Since pictures do not belong in the copy, please repeat every record below exactly without them.

[[ RECORDS SHOWN, beginning ]]

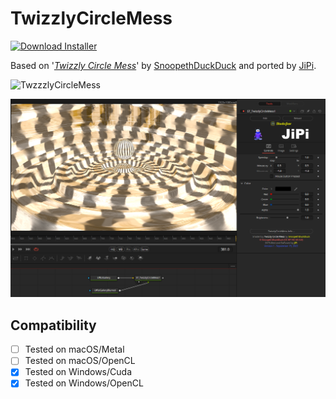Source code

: # TwizzlyCircleMess
[![Download Installer](https://img.shields.io/static/v1?label=Download&message=TwizzlyCircleMess-Installer.lua&color=blue)](https://github.com/nmbr73/Shadertoys/releases/download/V1.1/TwizzlyCircleMess-Installer.lua "Installer")

Based on '_[Twizzly Circle Mess](https://www.shadertoy.com/view/sltGRj)_' by [SnoopethDuckDuck](https://www.shadertoy.com/user/SnoopethDuckDuck) and ported by [JiPi](../../Site/Profiles/JiPi.md).

![TwzzzlyCircleMess](https://user-images.githubusercontent.com/78935215/190479840-983ccaea-02d8-4d22-8166-202edc6c0053.gif)

[![Thumbnail](TwizzlyCircleMess.png)](https://www.shadertoy.com/view/sltGRj "View on Shadertoy.com")



## Compatibility
- [ ] Tested on macOS/Metal
- [ ] Tested on macOS/OpenCL
- [X] Tested on Windows/Cuda
- [X] Tested on Windows/OpenCL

[[ RECORDS SHOWN, end ]]

### TASK RESPONSE
Source code

: # TwizzlyCircleMess
[![Download Installer](https://img.shields.io/static/v1?label=Download&message=TwizzlyCircleMess-Installer.lua&color=blue)](https://github.com/nmbr73/Shadertoys/releases/download/V1.1/TwizzlyCircleMess-Installer.lua "Installer")

Based on '_[Twizzly Circle Mess](https://www.shadertoy.com/view/sltGRj)_' by [SnoopethDuckDuck](https://www.shadertoy.com/user/SnoopethDuckDuck) and ported by [JiPi](../../Site/Profiles/JiPi.md).

![TwzzzlyCircleMess](https://user-images.githubusercontent.com/78935215/190479840-983ccaea-02d8-4d22-8166-202edc6c0053.gif)

[![Thumbnail](TwizzlyCircleMess.png)](https://www.shadertoy.com/view/sltGRj "View on Shadertoy.com")



## Compatibility
- [ ] Tested on macOS/Metal
- [ ] Tested on macOS/OpenCL
- [X] Tested on Windows/Cuda
- [X] Tested on Windows/OpenCL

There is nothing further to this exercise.